Activity ▸ Using the data that follows, say how many lines contain the word "your", giving the number by itself.

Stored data
=-=-=

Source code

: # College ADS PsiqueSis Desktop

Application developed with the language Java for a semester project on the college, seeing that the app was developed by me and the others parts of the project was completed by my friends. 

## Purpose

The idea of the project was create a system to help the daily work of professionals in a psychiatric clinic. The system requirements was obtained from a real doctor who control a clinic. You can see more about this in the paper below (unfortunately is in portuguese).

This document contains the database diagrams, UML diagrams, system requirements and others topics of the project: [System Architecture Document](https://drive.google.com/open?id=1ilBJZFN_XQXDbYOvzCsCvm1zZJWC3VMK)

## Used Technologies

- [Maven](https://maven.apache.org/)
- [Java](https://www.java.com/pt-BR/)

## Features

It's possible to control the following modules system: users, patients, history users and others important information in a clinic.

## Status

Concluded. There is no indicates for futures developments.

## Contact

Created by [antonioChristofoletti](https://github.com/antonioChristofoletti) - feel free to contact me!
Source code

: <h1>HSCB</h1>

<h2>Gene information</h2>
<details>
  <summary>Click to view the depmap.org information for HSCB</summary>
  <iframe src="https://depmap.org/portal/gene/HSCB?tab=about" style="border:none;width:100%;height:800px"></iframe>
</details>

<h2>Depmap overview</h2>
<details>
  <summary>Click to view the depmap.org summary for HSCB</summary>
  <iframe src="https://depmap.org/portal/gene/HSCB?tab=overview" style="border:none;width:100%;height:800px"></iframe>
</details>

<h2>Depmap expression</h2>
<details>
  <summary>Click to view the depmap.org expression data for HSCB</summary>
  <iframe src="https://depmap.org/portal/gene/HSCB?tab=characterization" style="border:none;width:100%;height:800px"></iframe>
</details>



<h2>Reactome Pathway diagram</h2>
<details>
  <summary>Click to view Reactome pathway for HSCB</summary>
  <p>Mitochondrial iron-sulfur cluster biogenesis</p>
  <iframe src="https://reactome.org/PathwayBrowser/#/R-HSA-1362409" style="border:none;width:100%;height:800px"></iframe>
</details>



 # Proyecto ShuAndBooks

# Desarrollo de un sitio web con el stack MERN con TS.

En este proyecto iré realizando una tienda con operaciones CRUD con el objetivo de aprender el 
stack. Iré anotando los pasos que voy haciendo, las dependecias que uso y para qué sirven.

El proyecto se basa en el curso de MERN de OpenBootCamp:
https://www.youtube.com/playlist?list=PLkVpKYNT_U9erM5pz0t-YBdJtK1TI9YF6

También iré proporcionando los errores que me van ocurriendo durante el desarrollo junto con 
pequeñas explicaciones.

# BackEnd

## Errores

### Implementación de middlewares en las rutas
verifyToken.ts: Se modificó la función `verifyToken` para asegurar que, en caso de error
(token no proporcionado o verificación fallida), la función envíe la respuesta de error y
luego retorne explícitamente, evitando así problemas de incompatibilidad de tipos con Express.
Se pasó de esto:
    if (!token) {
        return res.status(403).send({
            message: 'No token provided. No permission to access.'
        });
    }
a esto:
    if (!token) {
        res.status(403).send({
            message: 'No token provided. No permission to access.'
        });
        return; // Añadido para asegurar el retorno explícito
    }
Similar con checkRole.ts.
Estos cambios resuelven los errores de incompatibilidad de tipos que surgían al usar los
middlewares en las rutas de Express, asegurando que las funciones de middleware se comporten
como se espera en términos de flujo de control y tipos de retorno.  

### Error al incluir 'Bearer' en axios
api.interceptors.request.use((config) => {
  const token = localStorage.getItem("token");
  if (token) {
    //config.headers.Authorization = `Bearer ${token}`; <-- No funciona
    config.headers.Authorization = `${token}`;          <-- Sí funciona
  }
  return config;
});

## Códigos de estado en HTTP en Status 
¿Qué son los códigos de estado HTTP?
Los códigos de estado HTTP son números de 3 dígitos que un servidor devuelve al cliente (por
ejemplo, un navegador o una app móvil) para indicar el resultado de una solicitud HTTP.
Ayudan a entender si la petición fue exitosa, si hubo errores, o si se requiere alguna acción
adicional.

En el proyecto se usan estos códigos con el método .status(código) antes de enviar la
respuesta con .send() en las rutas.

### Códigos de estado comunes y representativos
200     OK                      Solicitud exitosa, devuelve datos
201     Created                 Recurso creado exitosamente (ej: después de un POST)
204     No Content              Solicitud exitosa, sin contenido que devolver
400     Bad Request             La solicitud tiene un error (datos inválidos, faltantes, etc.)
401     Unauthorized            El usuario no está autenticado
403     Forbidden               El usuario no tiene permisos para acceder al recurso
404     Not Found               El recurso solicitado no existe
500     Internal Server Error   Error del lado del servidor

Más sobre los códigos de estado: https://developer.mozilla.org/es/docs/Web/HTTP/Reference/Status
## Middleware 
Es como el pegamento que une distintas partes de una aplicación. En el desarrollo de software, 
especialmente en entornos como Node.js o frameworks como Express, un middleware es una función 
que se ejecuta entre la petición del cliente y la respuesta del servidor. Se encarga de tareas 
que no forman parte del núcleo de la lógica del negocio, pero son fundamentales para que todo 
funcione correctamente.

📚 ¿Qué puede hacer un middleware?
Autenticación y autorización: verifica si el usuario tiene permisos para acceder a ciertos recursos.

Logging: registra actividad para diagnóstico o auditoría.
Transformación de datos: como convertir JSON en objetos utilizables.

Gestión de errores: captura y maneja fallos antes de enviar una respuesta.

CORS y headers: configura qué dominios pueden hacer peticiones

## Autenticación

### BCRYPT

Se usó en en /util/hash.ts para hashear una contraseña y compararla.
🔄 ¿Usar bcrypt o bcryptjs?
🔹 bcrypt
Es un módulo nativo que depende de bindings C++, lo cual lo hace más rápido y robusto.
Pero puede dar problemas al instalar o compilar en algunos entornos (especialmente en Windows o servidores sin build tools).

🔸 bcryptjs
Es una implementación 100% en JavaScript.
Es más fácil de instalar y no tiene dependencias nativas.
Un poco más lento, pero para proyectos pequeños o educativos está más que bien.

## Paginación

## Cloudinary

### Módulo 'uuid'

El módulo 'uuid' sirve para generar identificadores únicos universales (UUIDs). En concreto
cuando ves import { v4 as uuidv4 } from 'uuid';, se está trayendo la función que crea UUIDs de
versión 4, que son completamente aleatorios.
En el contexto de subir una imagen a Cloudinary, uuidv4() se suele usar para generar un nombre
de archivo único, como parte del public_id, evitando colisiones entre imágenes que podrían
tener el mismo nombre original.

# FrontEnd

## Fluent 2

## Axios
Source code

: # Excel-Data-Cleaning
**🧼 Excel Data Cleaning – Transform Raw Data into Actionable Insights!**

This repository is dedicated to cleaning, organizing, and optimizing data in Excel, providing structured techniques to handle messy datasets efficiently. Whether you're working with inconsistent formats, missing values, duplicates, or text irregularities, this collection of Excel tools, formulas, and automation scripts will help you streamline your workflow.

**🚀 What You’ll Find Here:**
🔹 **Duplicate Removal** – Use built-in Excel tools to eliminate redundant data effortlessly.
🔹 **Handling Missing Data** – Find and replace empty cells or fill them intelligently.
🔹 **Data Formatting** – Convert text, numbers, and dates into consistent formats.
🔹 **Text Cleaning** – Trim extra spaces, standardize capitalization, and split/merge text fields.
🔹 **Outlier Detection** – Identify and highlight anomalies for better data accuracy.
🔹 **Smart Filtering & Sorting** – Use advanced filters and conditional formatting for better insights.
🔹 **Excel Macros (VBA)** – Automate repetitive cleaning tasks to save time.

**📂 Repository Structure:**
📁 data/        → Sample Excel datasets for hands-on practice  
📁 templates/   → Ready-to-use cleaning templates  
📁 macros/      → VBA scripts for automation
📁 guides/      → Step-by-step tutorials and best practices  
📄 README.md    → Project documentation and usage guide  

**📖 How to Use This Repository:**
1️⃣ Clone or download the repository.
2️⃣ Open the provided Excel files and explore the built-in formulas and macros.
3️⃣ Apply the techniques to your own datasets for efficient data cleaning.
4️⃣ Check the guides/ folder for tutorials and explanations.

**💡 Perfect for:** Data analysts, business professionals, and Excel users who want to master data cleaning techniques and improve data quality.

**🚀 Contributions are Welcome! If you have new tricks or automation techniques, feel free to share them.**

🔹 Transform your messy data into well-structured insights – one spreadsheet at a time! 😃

=-=-=

Result of the exercise ▸ 3